What the task requires:
What is needed is a copy of each line in the listing that contains "assignments".
*** Block opens ***
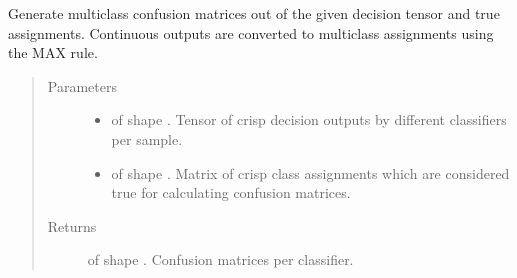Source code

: \documentclass[letterpaper,10pt,english]{sphinxmanual}
\begin{document}
\begin{fulllineitems}
\label{\detokenize{pusion.util.generator:pusion.util.generator.generate_multiclass_confusion_matrices}}
\sphinxAtStartPar
Generate multiclass confusion matrices out of the given decision tensor and true assignments.
Continuous outputs are converted to multiclass assignments using the MAX rule.
\begin{quote}\begin{description}
\item[{Parameters}] \leavevmode\begin{itemize}
\item {} 
\sphinxAtStartPar
{} \textendash{}  of shape .
Tensor of crisp decision outputs by different classifiers per sample.

\item {} 
\sphinxAtStartPar
{} \textendash{}  of shape .
Matrix of crisp class assignments which are considered true for calculating confusion matrices.

\end{itemize}

\item[{Returns}] \leavevmode
\sphinxAtStartPar
{} of shape . Confusion matrices per classifier.

\end{description}\end{quote}

\end{fulllineitems}

\end{document}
*** Block closes ***
Response below:
Generate multiclass confusion matrices out of the given decision tensor and true assignments.
Continuous outputs are converted to multiclass assignments using the MAX rule.
Matrix of crisp class assignments which are considered true for calculating confusion matrices.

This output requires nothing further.